Einzelne Anliegen sind bereits (teilweise) erfüllt

In den letzten Jahren wurden verschiedene Anliegen der Initianten bereits umgesetzt, zumindest teilweise. Bleifreie Munition ist heute vorgeschrieben, mindestens soweit dies unter dem Aspekt der Sicherheit und aus Sicht des Tierschutzes verantwortet werden kann.  Jäger*innen sind verpflichtet, ihre Treffsicherheit vor der Jagd zu üben. Der Lebendfang mit Fallen ist nur in Siedlungsnähe möglich, wo Schusswaffen nicht zum Einsatz kommen können und darf nur durch die Wildhut oder von ihr beauftragte Jäger*innen erfolgen. Neu geregelt wurde auch die Wildtierfütterung. So ist die Schalenwildfütterung generell verboten. Luderplätze, ein wichtiges Hilfsmittel der Passjagd, sind in Siedlungsnähe verboten, wenn dadurch Grossraubwild angelockt wird. 

Verzicht auf Sonderjagd nicht ohne Nebenfolgen

Die Wildbestände in Graubünden sind heute sehr hoch. Die Verbissschäden sind gross und die Verjüngung der Schutzwälder immer mehr eine Herausforderung. Wolf und Luchs können mithelfen, die hohen Wildbestände zu regulieren, so dass die Nachjagd zumindest lokal im November und Dezember unnötig ist. In grossen Teilen Graubündens ist ein Gleichgewicht zwischen Wild – Wald – Wolf und damit die Aufrechterhaltung funktionierender Schutzwälder heute ohne Sonderjagd nicht möglich. Ohne den Abschuss auch von Jungtieren können die hohen Wildbestände zudem nicht reguliert werden.   

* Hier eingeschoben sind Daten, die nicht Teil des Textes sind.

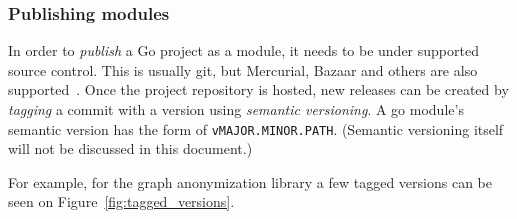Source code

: 


\subsubsection{Publishing modules}

In order to \emph{publish} a Go project as a module, it needs to be under supported source control. This is usually git, but Mercurial, Bazaar and others are also supported~\cite{publish-go-modules}. Once the project repository is hosted, new releases can be created by \emph{tagging} a commit with a version using \emph{semantic versioning}. A go module's semantic version has the form of \texttt{vMAJOR.MINOR.PATH}. (Semantic versioning itself will not be discussed in this document.)

For example, for the graph anonymization library a few tagged versions can be seen on Figure~\ref{fig:tagged_versions}.
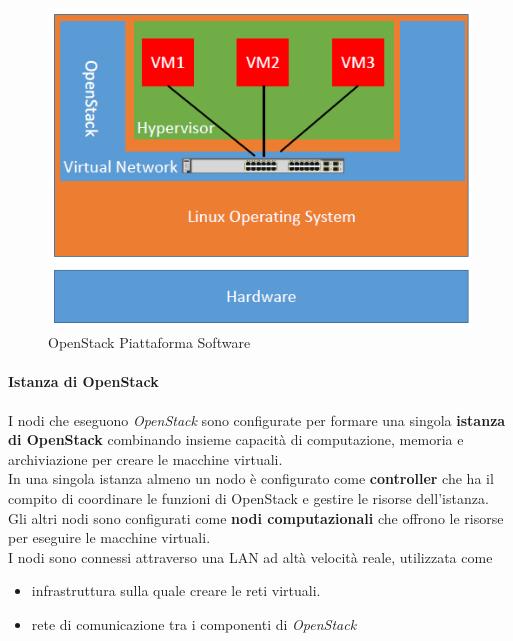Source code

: \documentclass{article}
\begin{document}
\begin{figure}[H]
    \centering
    \includegraphics[scale=0.5]{img/os_platform.png}
    \caption{OpenStack Piattaforma Software}
\end{figure}\noindent

\paragraph{Istanza di OpenStack}
I nodi che eseguono \textit{OpenStack} sono configurate per formare una singola \textbf{istanza di OpenStack} combinando insieme capacità di computazione, memoria e archiviazione per creare le macchine virtuali.\\
In una singola istanza almeno un nodo è configurato come \textbf{controller} che ha il compito di coordinare le funzioni di OpenStack e gestire le risorse dell'istanza. Gli altri nodi sono configurati come \textbf{nodi computazionali} che offrono le risorse per eseguire le macchine virtuali. \\
I nodi sono connessi attraverso una LAN ad altà velocità reale, utilizzata come
\begin{itemize}
    \item infrastruttura sulla quale creare le reti virtuali.
    \item rete di comunicazione tra i componenti di \textit{OpenStack}
\end{itemize}
\end{document}
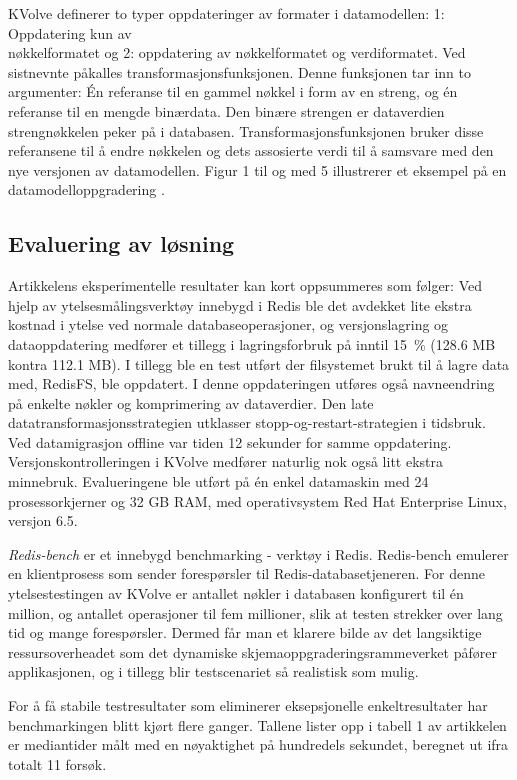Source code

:KVolve definerer to typer oppdateringer av formater i datamodellen: 1: Oppdatering kun av \\ nøkkelformatet og 2: oppdatering av nøkkelformatet og verdiformatet. Ved sistnevnte påkalles transformasjonsfunksjonen. Denne funksjonen tar inn to argumenter: Én referanse til en gammel nøkkel i form av en streng, og én referanse til en mengde binærdata. Den binære strengen er dataverdien strengnøkkelen peker på i databasen. Transformasjonsfunksjonen bruker disse referansene til å endre nøkkelen og dets assosierte verdi til å samsvare med den nye versjonen av datamodellen. Figur 1 til og med 5 illustrerer et eksempel på en datamodelloppgradering \citep{saur2016}.

\subsection{Evaluering av løsning}
Artikkelens eksperimentelle resultater kan kort oppsummeres som følger: Ved hjelp av ytelsesmålingsverktøy innebygd i Redis ble det avdekket lite ekstra kostnad i ytelse ved normale databaseoperasjoner, og versjonslagring og dataoppdatering medfører et tillegg i lagringsforbruk på inntil 15~\% (128.6 MB kontra 112.1 MB). I tillegg ble en test utført der filsystemet brukt til å lagre data med, RedisFS, ble oppdatert. I denne oppdateringen utføres også navneendring på enkelte nøkler og komprimering av dataverdier. Den late datatransformasjonsstrategien utklasser stopp-og-restart-strategien i tidsbruk. Ved datamigrasjon offline var tiden 12 sekunder for samme oppdatering. Versjonskontrolleringen i KVolve medfører naturlig nok også litt ekstra minnebruk. Evalueringene ble utført på én enkel datamaskin med 24 prosessorkjerner og 32 GB RAM, med operativsystem Red Hat Enterprise Linux, versjon 6.5.

\emph{Redis-bench} er et innebygd benchmarking - verktøy i Redis. Redis-bench emulerer en klientprosess som sender forespørsler til Redis-databasetjeneren. For denne ytelsestestingen av KVolve er antallet nøkler i databasen konfigurert til én million, og antallet operasjoner til fem millioner, slik at testen strekker over lang tid og mange forespørsler. Dermed får man et klarere bilde av det langsiktige ressursoverheadet som det dynamiske skjemaoppgraderingsrammeverket påfører applikasjonen, og i tillegg blir testscenariet så realistisk som mulig.

For å få stabile testresultater som eliminerer eksepsjonelle enkeltresultater har benchmarkingen blitt kjørt flere ganger. Tallene \cite{saur2016} lister opp i tabell 1 av artikkelen er mediantider målt med en nøyaktighet på hundredels sekundet, beregnet ut ifra totalt 11 forsøk.

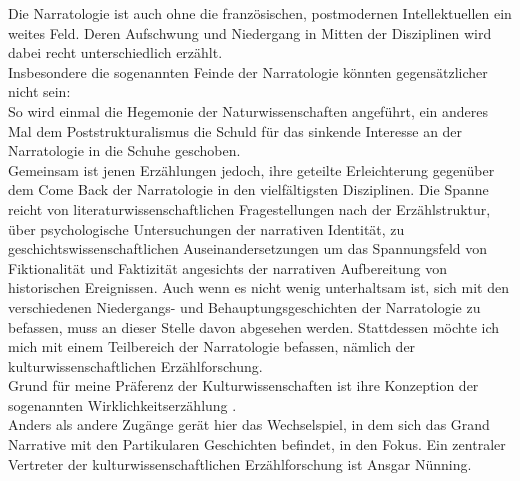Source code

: Die Narratologie ist auch ohne die französischen, postmodernen Intellektuellen
ein weites Feld. Deren Aufschwung und Niedergang in Mitten der Disziplinen wird
dabei recht unterschiedlich erzählt. \\
Insbesondere die sogenannten Feinde der
Narratologie könnten gegensätzlicher nicht sein: \\
So wird einmal die Hegemonie
der Naturwissenschaften\footnotemark {} angeführt, ein anderes Mal dem Poststrukturalismus die
Schuld für das sinkende Interesse an der Narratologie in die Schuhe
geschoben\footnotemark {}. \\
Gemeinsam ist jenen Erzählungen jedoch, ihre geteilte Erleichterung
gegenüber dem Come Back der Narratologie in den vielfältigsten Disziplinen. Die
Spanne reicht von literaturwissenschaftlichen Fragestellungen nach der
Erzählstruktur, über psychologische Untersuchungen der narrativen Identität, zu
geschichtswissenschaftlichen Auseinandersetzungen um das Spannungsfeld von
Fiktionalität und Faktizität angesichts der narrativen Aufbereitung von
historischen Ereignissen. Auch wenn es nicht wenig unterhaltsam ist, sich mit
den verschiedenen Niedergangs- und Behauptungsgeschichten der Narratologie zu
befassen, muss an dieser Stelle davon abgesehen werden. Stattdessen möchte ich
mich mit einem Teilbereich der Narratologie befassen, nämlich der
kulturwissenschaftlichen Erzählforschung. \\
Grund für meine Präferenz der
Kulturwissenschaften ist ihre Konzeption der sogenannten
\glqq Wirklichkeitserzählung \grqq\footnotemark {}. \\
Anders als andere Zugänge gerät hier das
Wechselspiel, in dem sich das Grand Narrative mit den Partikularen Geschichten
befindet, in den Fokus. Ein zentraler Vertreter der kulturwissenschaftlichen 
Erzählforschung ist Ansgar Nünning.

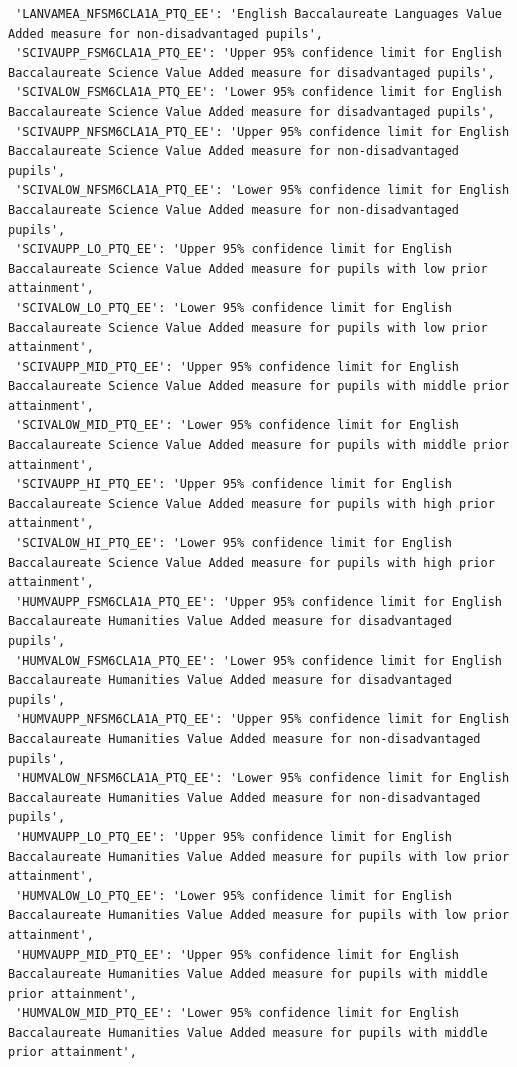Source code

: \documentclass[
  letterpaper,
  DIV=11,
  numbers=noendperiod]{scrartcl}
\begin{document}
\begin{verbatim}
 'LANVAMEA_NFSM6CLA1A_PTQ_EE': 'English Baccalaureate Languages Value Added measure for non-disadvantaged pupils',
 'SCIVAUPP_FSM6CLA1A_PTQ_EE': 'Upper 95% confidence limit for English Baccalaureate Science Value Added measure for disadvantaged pupils',
 'SCIVALOW_FSM6CLA1A_PTQ_EE': 'Lower 95% confidence limit for English Baccalaureate Science Value Added measure for disadvantaged pupils',
 'SCIVAUPP_NFSM6CLA1A_PTQ_EE': 'Upper 95% confidence limit for English Baccalaureate Science Value Added measure for non-disadvantaged pupils',
 'SCIVALOW_NFSM6CLA1A_PTQ_EE': 'Lower 95% confidence limit for English Baccalaureate Science Value Added measure for non-disadvantaged pupils',
 'SCIVAUPP_LO_PTQ_EE': 'Upper 95% confidence limit for English Baccalaureate Science Value Added measure for pupils with low prior attainment',
 'SCIVALOW_LO_PTQ_EE': 'Lower 95% confidence limit for English Baccalaureate Science Value Added measure for pupils with low prior attainment',
 'SCIVAUPP_MID_PTQ_EE': 'Upper 95% confidence limit for English Baccalaureate Science Value Added measure for pupils with middle prior attainment',
 'SCIVALOW_MID_PTQ_EE': 'Lower 95% confidence limit for English Baccalaureate Science Value Added measure for pupils with middle prior attainment',
 'SCIVAUPP_HI_PTQ_EE': 'Upper 95% confidence limit for English Baccalaureate Science Value Added measure for pupils with high prior attainment',
 'SCIVALOW_HI_PTQ_EE': 'Lower 95% confidence limit for English Baccalaureate Science Value Added measure for pupils with high prior attainment',
 'HUMVAUPP_FSM6CLA1A_PTQ_EE': 'Upper 95% confidence limit for English Baccalaureate Humanities Value Added measure for disadvantaged pupils',
 'HUMVALOW_FSM6CLA1A_PTQ_EE': 'Lower 95% confidence limit for English Baccalaureate Humanities Value Added measure for disadvantaged pupils',
 'HUMVAUPP_NFSM6CLA1A_PTQ_EE': 'Upper 95% confidence limit for English Baccalaureate Humanities Value Added measure for non-disadvantaged pupils',
 'HUMVALOW_NFSM6CLA1A_PTQ_EE': 'Lower 95% confidence limit for English Baccalaureate Humanities Value Added measure for non-disadvantaged pupils',
 'HUMVAUPP_LO_PTQ_EE': 'Upper 95% confidence limit for English Baccalaureate Humanities Value Added measure for pupils with low prior attainment',
 'HUMVALOW_LO_PTQ_EE': 'Lower 95% confidence limit for English Baccalaureate Humanities Value Added measure for pupils with low prior attainment',
 'HUMVAUPP_MID_PTQ_EE': 'Upper 95% confidence limit for English Baccalaureate Humanities Value Added measure for pupils with middle prior attainment',
 'HUMVALOW_MID_PTQ_EE': 'Lower 95% confidence limit for English Baccalaureate Humanities Value Added measure for pupils with middle prior attainment',

\end{verbatim}
\end{document}
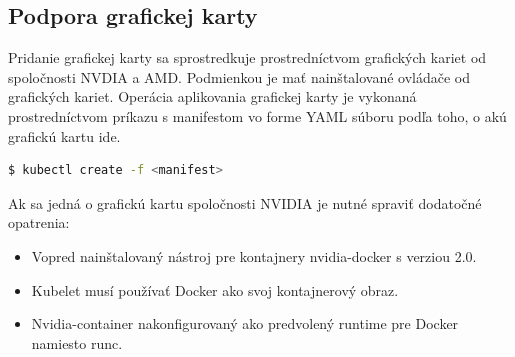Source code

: \subsection{Podpora grafickej karty}

Pridanie grafickej karty sa sprostredkuje prostredníctvom grafických kariet od spoločnosti NVDIA a AMD. Podmienkou je mať nainštalované ovládače od grafických kariet.
Operácia aplikovania grafickej karty je vykonaná prostredníctvom príkazu s manifestom vo forme YAML súboru podľa toho, o akú grafickú kartu ide.

\begin{lstlisting}[language=Bash]
    $ kubectl create -f <manifest>
    \end{lstlisting}

Ak sa jedná o grafickú kartu spoločnosti NVIDIA je nutné spraviť dodatočné opatrenia:

\begin{itemize}
    \item Vopred nainštalovaný nástroj pre kontajnery nvidia-docker s verziou 2.0.
    \item Kubelet musí používať Docker ako svoj kontajnerový obraz.
    \item Nvidia-container nakonfigurovaný ako predvolený runtime pre Docker namiesto runc.
\end{itemize}
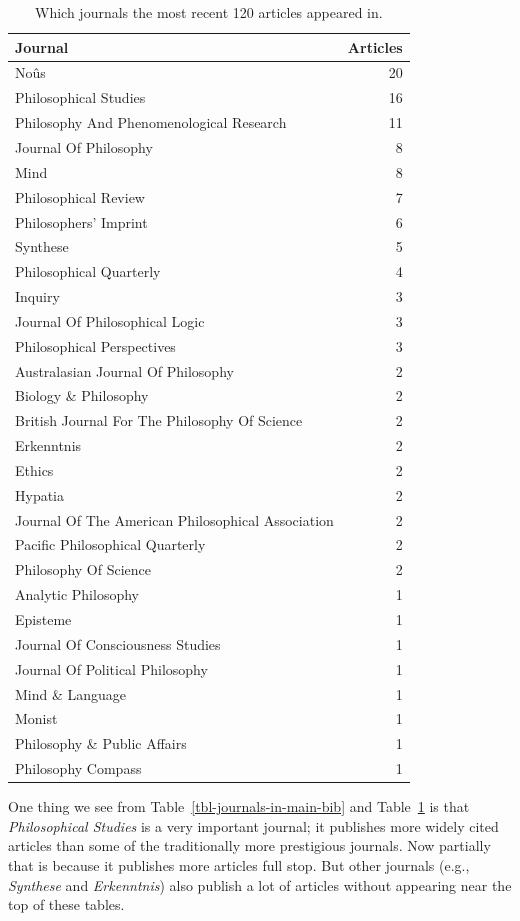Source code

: \documentclass[
  10pt,
  letterpaper,
  DIV=11,
  numbers=noendperiod,
  twoside]{scrartcl}
\begin{document}
\begin{longtable}[]{@{}lr@{}}

\caption{\label{tbl-recent-journals-in-main-bib}Which journals the most
recent 120 articles appeared in.}

\tabularnewline

\toprule\noalign{}
Journal & Articles \\
\midrule\noalign{}
\endhead
\bottomrule\noalign{}
\endlastfoot
Noûs & 20 \\
Philosophical Studies & 16 \\
Philosophy And Phenomenological Research & 11 \\
Journal Of Philosophy & 8 \\
Mind & 8 \\
Philosophical Review & 7 \\
Philosophers' Imprint & 6 \\
Synthese & 5 \\
Philosophical Quarterly & 4 \\
Inquiry & 3 \\
Journal Of Philosophical Logic & 3 \\
Philosophical Perspectives & 3 \\
Australasian Journal Of Philosophy & 2 \\
Biology \& Philosophy & 2 \\
British Journal For The Philosophy Of Science & 2 \\
Erkenntnis & 2 \\
Ethics & 2 \\
Hypatia & 2 \\
Journal Of The American Philosophical Association & 2 \\
Pacific Philosophical Quarterly & 2 \\
Philosophy Of Science & 2 \\
Analytic Philosophy & 1 \\
Episteme & 1 \\
Journal Of Consciousness Studies & 1 \\
Journal Of Political Philosophy & 1 \\
Mind \& Language & 1 \\
Monist & 1 \\
Philosophy \& Public Affairs & 1 \\
Philosophy Compass & 1 \\

\end{longtable}

One thing we see from Table~\ref{tbl-journals-in-main-bib} and
Table~\ref{tbl-recent-journals-in-main-bib} is that \emph{Philosophical
Studies} is a very important journal; it publishes more widely cited
articles than some of the traditionally more prestigious journals. Now
partially that is because it publishes more articles full stop. But
other journals (e.g., \emph{Synthese} and \emph{Erkenntnis}) also
publish a lot of articles without appearing near the top of these
tables.
\end{document}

Ein Verzicht auf die Sonderjagd, wie von der Initiative gefordert, ist aus Sicht der Verda heute kaum möglich. Das heisst aber nicht, dass Anpassungen des Jagdgesetzes und der Betriebsvorschriften unnötig sind. Ab Dezember oder bei viel Schnee sollte die Winterruhe der Tiere respektiert und auf jegliche jagdliche Tätigkeiten verzichtet werden. Pro Jäger*in und Tag sollte die Anzahl Tiere, die auf der Sonderjagt erlegt werden dürfen zudem beschränkt werden. 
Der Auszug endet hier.